Start of Records provided
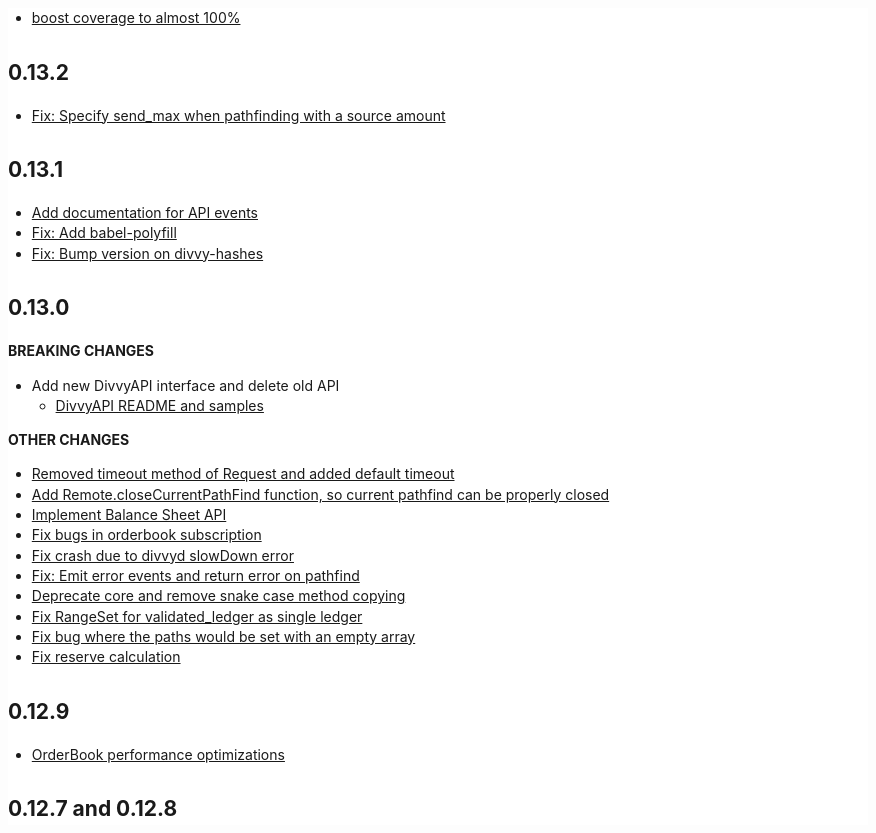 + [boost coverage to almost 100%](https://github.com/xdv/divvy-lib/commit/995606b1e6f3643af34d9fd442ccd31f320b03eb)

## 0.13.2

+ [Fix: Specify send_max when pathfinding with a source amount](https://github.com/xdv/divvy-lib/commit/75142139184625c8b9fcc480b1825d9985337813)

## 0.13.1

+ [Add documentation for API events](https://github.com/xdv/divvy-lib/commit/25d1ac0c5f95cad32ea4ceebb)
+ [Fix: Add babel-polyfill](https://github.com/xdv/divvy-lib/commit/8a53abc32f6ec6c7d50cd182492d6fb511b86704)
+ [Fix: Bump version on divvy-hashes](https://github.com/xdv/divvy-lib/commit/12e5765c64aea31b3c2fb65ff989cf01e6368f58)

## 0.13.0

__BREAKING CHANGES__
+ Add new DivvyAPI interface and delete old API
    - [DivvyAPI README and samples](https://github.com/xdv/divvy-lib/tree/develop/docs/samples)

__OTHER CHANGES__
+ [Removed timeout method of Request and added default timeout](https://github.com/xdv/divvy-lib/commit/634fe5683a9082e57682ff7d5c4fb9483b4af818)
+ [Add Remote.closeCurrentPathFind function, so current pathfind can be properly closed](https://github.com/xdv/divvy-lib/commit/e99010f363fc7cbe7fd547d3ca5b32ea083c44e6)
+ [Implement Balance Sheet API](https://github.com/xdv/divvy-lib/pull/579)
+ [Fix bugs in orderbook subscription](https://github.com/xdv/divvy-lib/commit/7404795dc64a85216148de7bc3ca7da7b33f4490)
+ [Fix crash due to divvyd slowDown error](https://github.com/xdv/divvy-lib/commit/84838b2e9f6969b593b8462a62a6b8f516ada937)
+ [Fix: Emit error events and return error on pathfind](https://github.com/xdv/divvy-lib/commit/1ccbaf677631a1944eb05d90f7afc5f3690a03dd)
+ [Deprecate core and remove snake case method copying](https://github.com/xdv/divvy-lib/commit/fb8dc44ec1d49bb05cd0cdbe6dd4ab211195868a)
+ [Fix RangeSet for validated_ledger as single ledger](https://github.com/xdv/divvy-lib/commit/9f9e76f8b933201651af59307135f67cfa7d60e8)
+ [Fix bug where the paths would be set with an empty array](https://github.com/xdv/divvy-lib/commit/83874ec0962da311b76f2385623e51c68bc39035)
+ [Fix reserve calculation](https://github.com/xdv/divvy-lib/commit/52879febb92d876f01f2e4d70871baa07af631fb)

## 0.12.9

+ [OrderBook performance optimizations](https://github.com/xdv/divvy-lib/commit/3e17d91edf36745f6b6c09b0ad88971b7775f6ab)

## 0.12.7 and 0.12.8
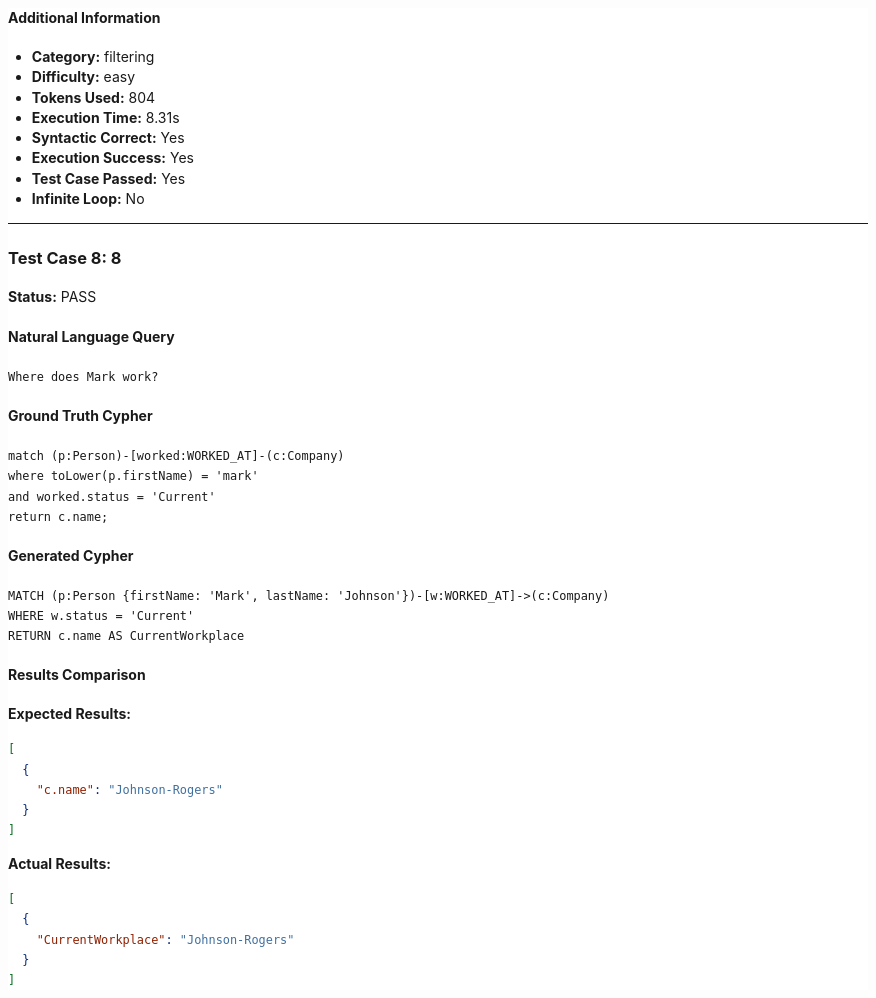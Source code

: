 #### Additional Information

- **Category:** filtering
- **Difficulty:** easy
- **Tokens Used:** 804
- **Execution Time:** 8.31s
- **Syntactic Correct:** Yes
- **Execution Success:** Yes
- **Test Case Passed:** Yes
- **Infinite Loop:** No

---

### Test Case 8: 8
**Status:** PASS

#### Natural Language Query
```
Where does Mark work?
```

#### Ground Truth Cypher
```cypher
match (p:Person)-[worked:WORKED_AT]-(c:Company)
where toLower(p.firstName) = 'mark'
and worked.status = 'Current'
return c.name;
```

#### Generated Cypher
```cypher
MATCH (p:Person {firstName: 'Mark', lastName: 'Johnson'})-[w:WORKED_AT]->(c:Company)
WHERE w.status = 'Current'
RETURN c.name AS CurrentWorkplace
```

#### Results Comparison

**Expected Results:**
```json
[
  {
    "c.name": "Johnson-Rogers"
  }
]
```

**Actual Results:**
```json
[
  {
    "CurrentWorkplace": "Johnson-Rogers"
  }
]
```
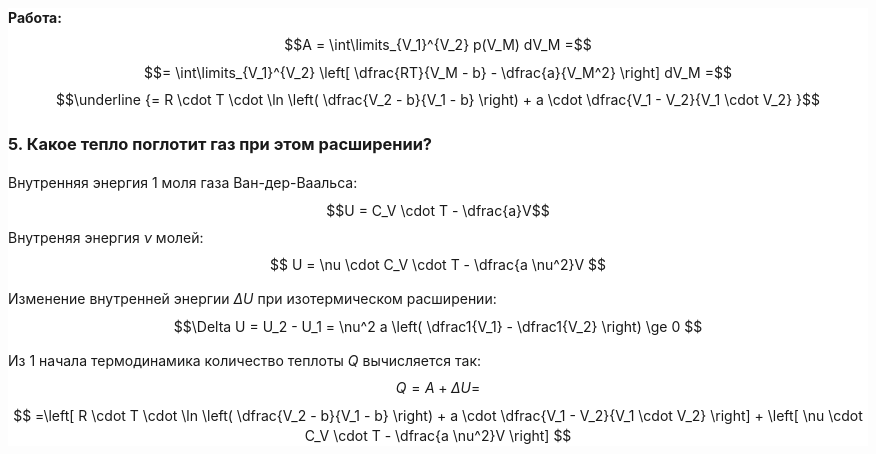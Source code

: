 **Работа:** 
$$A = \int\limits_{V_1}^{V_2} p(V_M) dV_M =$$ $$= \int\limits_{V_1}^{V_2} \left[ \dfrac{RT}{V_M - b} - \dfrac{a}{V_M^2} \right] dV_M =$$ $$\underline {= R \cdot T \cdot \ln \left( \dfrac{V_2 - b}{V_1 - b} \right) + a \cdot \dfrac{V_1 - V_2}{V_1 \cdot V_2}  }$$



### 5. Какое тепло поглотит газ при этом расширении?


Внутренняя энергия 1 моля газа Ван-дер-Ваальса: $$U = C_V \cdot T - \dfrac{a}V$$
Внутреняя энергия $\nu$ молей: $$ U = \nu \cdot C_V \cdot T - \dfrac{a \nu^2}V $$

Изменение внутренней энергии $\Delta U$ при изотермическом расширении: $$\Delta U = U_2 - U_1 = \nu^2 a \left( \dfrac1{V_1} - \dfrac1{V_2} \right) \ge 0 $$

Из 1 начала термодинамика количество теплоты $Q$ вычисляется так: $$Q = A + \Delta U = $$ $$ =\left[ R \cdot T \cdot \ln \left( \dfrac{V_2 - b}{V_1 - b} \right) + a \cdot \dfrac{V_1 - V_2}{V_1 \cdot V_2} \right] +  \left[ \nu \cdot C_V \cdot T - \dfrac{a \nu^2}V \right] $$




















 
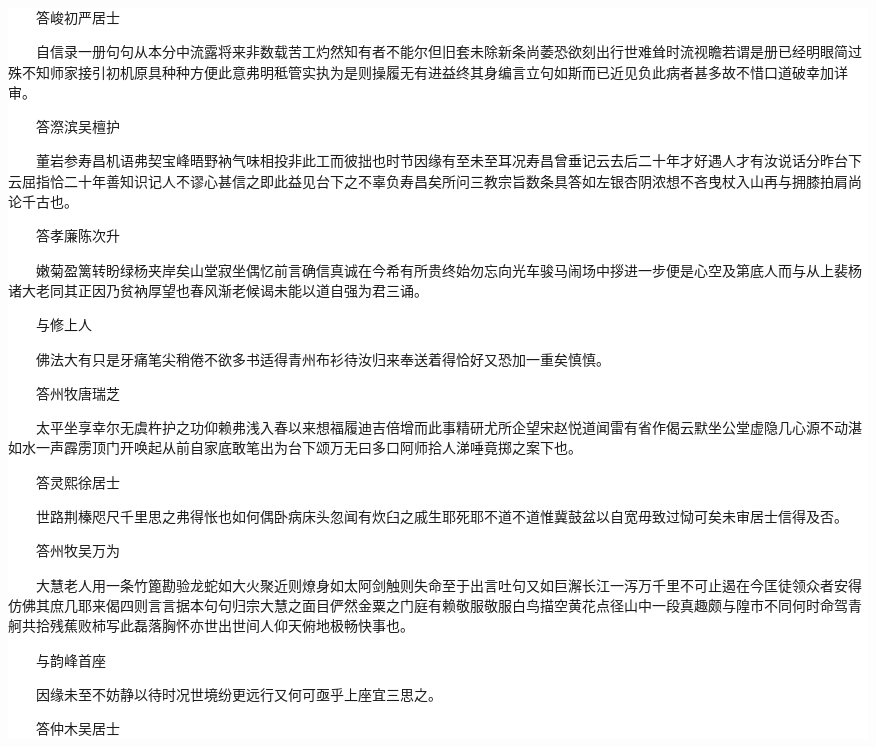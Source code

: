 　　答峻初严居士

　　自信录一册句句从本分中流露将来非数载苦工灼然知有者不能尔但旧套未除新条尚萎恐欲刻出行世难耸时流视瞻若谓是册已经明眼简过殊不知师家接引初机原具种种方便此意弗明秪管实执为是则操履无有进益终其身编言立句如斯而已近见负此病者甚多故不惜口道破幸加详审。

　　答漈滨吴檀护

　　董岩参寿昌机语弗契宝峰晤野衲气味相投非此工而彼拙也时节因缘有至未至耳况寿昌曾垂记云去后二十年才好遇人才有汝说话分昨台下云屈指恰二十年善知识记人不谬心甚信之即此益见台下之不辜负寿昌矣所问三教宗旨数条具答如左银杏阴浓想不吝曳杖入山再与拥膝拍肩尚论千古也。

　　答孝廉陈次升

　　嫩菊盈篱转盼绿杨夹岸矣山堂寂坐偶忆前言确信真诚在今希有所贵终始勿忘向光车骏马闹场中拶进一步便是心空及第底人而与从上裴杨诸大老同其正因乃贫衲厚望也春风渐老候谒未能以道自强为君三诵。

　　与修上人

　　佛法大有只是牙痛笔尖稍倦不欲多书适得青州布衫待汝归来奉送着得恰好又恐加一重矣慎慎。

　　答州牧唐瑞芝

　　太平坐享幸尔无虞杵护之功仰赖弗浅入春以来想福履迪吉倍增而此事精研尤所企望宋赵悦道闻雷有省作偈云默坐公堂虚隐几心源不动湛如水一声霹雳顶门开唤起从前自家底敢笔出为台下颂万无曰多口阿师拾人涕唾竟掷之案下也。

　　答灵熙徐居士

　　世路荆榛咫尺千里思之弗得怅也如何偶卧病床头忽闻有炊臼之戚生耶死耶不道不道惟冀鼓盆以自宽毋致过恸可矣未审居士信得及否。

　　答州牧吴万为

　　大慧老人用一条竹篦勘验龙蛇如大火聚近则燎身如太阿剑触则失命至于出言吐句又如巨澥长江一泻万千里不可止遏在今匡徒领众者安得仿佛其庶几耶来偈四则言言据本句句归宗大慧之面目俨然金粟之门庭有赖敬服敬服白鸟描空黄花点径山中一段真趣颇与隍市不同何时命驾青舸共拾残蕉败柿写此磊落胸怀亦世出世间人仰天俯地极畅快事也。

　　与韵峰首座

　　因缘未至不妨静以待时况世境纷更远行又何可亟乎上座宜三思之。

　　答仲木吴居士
End of Records provided
**Your instructions**
All pictures are to be skipped; the lines from the first line of the records through the line containing "[Fix crash due" are to be repeated exactly, both ends included.

**Result of this task**
 + [boost coverage to almost 100%](https://github.com/xdv/divvy-lib/commit/995606b1e6f3643af34d9fd442ccd31f320b03eb)

## 0.13.2

+ [Fix: Specify send_max when pathfinding with a source amount](https://github.com/xdv/divvy-lib/commit/75142139184625c8b9fcc480b1825d9985337813)

## 0.13.1

+ [Add documentation for API events](https://github.com/xdv/divvy-lib/commit/25d1ac0c5f95cad32ea4ceebb)
+ [Fix: Add babel-polyfill](https://github.com/xdv/divvy-lib/commit/8a53abc32f6ec6c7d50cd182492d6fb511b86704)
+ [Fix: Bump version on divvy-hashes](https://github.com/xdv/divvy-lib/commit/12e5765c64aea31b3c2fb65ff989cf01e6368f58)

## 0.13.0

__BREAKING CHANGES__
+ Add new DivvyAPI interface and delete old API
    - [DivvyAPI README and samples](https://github.com/xdv/divvy-lib/tree/develop/docs/samples)

__OTHER CHANGES__
+ [Removed timeout method of Request and added default timeout](https://github.com/xdv/divvy-lib/commit/634fe5683a9082e57682ff7d5c4fb9483b4af818)
+ [Add Remote.closeCurrentPathFind function, so current pathfind can be properly closed](https://github.com/xdv/divvy-lib/commit/e99010f363fc7cbe7fd547d3ca5b32ea083c44e6)
+ [Implement Balance Sheet API](https://github.com/xdv/divvy-lib/pull/579)
+ [Fix bugs in orderbook subscription](https://github.com/xdv/divvy-lib/commit/7404795dc64a85216148de7bc3ca7da7b33f4490)
+ [Fix crash due to divvyd slowDown error](https://github.com/xdv/divvy-lib/commit/84838b2e9f6969b593b8462a62a6b8f516ada937)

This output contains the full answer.